Insulin-like growth factor binding proteins-2 and-4 enhance the migration of human CD34-/CD133+ hematopoietic stem and progenitor cells

The insulin-like growth factor (IGF) system is involved in cell migration, which plays an important role in cancer progression. It has been shown that cancer progression correlates with the level of circulating human hematopoietic stem and progenitor cells (HSPCs) expressing CD34 and/or CD133. However, it is unknown whether factors released from cancer cells, including soluble compounds of the IGF system, recruit these HSPCs via enhancing their migration. Our study showed the expression of type I IGF receptor (IGF-IR) in human HSPCs expressing CD34 and/or CD133. In an indirect co-culture model, soluble factors released from human lung epithelial cancer cells (H358, H322) increased the migration of CD34(-)/CD133(+) cells towards cancer cells, whereas migration of CD34(+)/CD133(+) or CD34(+)/CD133(-) cells remained unchanged.

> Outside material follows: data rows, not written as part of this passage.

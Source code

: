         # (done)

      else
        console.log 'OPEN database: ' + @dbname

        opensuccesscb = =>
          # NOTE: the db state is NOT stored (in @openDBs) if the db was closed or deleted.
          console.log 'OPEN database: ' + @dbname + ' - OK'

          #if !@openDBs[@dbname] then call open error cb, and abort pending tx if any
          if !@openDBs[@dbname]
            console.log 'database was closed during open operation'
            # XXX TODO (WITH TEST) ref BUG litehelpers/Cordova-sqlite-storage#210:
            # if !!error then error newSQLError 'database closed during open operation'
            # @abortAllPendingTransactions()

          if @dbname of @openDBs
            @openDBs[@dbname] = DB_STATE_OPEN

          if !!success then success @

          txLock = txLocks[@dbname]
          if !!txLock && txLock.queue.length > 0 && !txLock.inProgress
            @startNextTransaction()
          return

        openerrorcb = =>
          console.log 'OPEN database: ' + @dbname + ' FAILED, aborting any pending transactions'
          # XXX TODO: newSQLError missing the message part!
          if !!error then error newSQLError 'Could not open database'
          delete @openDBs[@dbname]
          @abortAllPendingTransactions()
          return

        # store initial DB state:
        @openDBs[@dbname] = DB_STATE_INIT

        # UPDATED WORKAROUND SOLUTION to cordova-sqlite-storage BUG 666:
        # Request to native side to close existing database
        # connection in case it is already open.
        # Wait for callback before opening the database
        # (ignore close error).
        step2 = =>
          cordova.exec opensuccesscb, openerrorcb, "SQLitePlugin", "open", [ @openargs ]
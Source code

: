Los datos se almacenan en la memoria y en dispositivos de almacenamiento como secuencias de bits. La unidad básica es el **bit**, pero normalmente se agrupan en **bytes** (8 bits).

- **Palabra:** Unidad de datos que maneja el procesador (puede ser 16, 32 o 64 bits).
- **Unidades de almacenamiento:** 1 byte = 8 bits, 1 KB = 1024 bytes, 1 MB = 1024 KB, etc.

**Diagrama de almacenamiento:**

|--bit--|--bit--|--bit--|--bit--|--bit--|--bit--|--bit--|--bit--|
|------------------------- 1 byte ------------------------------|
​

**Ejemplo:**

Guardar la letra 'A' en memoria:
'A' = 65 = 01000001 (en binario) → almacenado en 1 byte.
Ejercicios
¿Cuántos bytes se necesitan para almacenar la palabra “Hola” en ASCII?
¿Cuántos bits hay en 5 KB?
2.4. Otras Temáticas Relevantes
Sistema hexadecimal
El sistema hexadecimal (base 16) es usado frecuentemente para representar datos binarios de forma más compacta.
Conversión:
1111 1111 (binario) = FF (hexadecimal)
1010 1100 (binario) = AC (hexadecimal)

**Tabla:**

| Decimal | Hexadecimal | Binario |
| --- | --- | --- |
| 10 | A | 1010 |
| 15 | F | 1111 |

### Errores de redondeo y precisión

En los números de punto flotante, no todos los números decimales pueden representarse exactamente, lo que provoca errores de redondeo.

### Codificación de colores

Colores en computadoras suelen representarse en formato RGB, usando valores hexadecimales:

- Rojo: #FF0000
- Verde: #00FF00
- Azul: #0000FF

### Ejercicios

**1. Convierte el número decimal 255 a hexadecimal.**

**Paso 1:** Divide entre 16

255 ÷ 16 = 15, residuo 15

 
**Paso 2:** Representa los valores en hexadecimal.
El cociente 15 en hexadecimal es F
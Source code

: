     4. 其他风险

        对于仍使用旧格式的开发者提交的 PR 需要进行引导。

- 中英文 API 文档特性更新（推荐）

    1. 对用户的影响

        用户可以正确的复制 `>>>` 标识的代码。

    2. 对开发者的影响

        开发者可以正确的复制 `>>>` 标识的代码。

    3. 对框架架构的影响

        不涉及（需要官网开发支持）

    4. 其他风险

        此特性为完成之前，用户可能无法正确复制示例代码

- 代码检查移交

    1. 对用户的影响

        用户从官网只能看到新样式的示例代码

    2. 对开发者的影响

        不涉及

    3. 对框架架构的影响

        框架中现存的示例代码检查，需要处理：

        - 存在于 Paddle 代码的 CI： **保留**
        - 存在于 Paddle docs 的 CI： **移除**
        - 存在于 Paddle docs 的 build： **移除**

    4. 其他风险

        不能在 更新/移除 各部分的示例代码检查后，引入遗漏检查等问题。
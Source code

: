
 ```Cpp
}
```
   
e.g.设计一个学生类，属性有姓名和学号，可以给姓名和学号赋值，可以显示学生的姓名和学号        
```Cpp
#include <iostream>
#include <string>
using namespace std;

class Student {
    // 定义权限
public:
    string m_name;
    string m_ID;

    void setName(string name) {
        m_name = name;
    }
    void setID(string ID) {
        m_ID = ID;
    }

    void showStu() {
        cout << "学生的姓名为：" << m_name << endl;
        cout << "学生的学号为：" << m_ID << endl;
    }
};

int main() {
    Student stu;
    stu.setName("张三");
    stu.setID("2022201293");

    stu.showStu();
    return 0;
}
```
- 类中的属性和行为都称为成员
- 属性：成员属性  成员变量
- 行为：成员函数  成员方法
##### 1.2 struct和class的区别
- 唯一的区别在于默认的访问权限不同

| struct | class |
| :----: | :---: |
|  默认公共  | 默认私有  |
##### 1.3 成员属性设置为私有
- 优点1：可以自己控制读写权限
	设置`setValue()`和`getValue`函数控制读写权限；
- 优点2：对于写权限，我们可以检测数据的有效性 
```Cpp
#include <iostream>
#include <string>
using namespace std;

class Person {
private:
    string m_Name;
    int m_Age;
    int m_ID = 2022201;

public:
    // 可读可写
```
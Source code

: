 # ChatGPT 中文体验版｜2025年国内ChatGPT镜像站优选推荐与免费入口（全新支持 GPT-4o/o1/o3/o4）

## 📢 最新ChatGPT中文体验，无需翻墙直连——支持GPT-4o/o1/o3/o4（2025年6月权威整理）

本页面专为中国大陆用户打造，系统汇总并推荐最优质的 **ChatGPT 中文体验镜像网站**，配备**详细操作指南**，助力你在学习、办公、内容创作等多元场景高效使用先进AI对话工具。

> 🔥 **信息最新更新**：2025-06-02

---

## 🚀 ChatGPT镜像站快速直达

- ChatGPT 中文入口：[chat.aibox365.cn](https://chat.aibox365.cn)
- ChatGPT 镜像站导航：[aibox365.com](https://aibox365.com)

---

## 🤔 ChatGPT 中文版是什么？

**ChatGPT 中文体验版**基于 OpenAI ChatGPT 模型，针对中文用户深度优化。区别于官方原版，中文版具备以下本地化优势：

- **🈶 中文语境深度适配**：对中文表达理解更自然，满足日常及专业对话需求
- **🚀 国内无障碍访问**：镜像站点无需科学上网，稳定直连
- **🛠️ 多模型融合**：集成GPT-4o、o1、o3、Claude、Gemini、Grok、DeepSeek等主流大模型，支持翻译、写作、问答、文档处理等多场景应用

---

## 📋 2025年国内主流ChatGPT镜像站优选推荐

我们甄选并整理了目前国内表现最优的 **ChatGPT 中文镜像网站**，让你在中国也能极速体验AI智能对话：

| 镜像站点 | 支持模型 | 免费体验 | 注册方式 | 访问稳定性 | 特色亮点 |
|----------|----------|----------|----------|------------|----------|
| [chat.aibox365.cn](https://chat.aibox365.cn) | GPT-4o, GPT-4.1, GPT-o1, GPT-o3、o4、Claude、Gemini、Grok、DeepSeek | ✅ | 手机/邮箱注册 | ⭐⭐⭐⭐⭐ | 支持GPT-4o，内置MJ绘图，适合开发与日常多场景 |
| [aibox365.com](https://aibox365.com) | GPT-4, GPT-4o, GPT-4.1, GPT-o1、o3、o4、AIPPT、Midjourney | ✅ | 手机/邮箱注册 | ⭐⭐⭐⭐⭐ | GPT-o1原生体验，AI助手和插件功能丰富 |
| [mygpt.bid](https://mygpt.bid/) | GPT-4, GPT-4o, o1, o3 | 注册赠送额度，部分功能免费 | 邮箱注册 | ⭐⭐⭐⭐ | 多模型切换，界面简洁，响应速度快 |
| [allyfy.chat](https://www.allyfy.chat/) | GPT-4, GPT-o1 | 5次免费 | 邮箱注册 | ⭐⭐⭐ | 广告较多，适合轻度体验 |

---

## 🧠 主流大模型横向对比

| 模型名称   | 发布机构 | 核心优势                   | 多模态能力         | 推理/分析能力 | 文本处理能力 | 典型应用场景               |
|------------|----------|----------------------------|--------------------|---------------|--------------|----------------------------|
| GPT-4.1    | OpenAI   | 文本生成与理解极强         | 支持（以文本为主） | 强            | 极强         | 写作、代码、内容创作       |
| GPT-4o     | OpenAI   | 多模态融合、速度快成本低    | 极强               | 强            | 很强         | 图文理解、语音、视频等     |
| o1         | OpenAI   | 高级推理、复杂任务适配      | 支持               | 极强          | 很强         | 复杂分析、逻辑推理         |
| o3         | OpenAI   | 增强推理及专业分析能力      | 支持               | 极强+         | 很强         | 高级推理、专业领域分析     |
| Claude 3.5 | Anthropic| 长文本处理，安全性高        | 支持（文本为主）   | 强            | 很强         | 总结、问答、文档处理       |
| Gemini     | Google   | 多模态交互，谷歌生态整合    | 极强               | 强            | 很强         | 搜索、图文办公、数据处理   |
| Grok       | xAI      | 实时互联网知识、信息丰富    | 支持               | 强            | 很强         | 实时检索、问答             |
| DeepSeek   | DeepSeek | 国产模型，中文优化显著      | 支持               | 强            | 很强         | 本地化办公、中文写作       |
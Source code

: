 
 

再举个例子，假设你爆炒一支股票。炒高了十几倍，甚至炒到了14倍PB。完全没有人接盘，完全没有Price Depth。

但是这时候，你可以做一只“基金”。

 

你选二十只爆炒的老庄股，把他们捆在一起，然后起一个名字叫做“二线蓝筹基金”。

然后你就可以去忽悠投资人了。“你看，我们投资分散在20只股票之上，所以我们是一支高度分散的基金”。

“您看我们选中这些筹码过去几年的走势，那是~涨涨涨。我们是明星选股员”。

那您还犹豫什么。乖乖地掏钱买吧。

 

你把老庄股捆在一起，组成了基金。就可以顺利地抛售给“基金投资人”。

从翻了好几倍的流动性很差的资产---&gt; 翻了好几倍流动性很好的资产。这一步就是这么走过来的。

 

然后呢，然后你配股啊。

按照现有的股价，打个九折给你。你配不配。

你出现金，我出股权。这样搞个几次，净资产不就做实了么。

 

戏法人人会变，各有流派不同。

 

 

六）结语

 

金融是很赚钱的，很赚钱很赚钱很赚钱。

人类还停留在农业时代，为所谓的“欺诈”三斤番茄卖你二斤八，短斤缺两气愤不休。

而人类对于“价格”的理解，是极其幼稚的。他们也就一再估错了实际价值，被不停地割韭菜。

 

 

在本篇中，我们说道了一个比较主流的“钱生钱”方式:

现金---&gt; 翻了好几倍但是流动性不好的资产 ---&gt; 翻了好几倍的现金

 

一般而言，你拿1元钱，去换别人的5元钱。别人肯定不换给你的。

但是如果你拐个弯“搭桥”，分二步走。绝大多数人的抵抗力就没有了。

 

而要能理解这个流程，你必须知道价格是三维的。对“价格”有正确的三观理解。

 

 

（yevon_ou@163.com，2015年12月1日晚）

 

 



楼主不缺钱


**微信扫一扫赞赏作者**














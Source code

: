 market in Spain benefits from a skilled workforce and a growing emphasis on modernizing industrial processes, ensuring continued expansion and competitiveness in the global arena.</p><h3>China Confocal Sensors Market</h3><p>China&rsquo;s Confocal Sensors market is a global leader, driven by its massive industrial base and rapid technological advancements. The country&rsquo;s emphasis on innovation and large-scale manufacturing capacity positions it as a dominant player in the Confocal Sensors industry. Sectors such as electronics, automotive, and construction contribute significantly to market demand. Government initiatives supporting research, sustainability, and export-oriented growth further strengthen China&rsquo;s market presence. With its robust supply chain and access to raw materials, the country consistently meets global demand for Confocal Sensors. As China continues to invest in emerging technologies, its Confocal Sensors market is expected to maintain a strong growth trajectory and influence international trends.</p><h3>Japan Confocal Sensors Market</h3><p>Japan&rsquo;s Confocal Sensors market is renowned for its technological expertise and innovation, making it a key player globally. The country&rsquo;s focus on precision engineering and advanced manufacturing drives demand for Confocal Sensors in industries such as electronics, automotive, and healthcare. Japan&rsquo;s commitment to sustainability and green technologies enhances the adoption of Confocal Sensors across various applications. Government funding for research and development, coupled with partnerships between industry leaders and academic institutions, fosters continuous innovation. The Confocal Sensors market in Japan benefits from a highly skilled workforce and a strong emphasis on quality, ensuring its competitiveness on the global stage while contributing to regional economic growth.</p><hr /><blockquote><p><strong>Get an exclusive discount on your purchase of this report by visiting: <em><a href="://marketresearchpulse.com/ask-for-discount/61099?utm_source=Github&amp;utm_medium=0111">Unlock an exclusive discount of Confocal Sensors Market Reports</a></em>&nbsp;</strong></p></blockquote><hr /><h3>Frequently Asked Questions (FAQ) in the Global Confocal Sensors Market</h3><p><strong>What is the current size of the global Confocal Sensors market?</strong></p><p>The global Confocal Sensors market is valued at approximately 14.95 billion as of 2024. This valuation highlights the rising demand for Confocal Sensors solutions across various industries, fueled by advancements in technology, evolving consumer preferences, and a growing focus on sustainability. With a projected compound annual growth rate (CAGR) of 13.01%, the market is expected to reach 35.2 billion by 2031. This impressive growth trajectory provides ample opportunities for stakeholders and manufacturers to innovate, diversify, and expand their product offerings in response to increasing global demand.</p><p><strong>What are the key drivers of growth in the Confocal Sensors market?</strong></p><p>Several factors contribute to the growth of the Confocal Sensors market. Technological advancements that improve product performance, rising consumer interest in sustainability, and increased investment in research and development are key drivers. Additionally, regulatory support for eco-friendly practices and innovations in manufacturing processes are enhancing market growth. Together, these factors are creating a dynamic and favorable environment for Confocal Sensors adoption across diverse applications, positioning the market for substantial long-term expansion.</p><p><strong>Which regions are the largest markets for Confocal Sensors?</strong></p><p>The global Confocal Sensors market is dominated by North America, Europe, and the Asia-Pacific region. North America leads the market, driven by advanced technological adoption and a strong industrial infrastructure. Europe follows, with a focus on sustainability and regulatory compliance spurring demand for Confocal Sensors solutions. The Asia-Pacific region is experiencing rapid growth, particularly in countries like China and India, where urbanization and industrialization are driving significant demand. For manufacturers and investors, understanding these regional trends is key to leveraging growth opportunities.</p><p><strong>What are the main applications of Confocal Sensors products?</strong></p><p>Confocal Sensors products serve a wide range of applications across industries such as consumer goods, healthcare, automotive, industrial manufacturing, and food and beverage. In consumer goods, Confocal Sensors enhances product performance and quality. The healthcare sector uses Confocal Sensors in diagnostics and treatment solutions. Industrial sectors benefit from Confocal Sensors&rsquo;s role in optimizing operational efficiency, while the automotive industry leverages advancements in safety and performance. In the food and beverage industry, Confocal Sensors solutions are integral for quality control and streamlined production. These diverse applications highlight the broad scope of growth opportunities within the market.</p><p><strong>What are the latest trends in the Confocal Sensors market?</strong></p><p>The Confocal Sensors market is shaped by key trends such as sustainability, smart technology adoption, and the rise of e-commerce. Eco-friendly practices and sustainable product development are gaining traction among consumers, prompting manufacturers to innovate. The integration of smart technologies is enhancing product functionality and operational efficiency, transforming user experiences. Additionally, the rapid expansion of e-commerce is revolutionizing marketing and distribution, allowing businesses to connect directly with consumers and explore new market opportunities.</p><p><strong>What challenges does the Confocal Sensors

The lung epithelial cancer cell lines H358 and H322, exhibited a high expression of IGFBP-2, -4 and -6 but not IGF-I and IGFBP-3. Subsequent analyses with those soluble compounds of the IGF system revealed a dose-dependent stimulating effect of the IGFBP-2 and -4 on the migration of CD34(-)/CD133(+) cells. In contrast, IGF-I and IGFBP-3 and -6 did not influence the migration of CD34(-)/CD133(+) cells. Because IGEBPs are involved in cell migration via IGF-dependent and -independent mechanisms, our study indicates that IGFBP-2 and -4, which are expressed in lung epithelial cancer cells, enhance the migration of CD34(-)/CD133(+) HSPCs independent of IGF-I.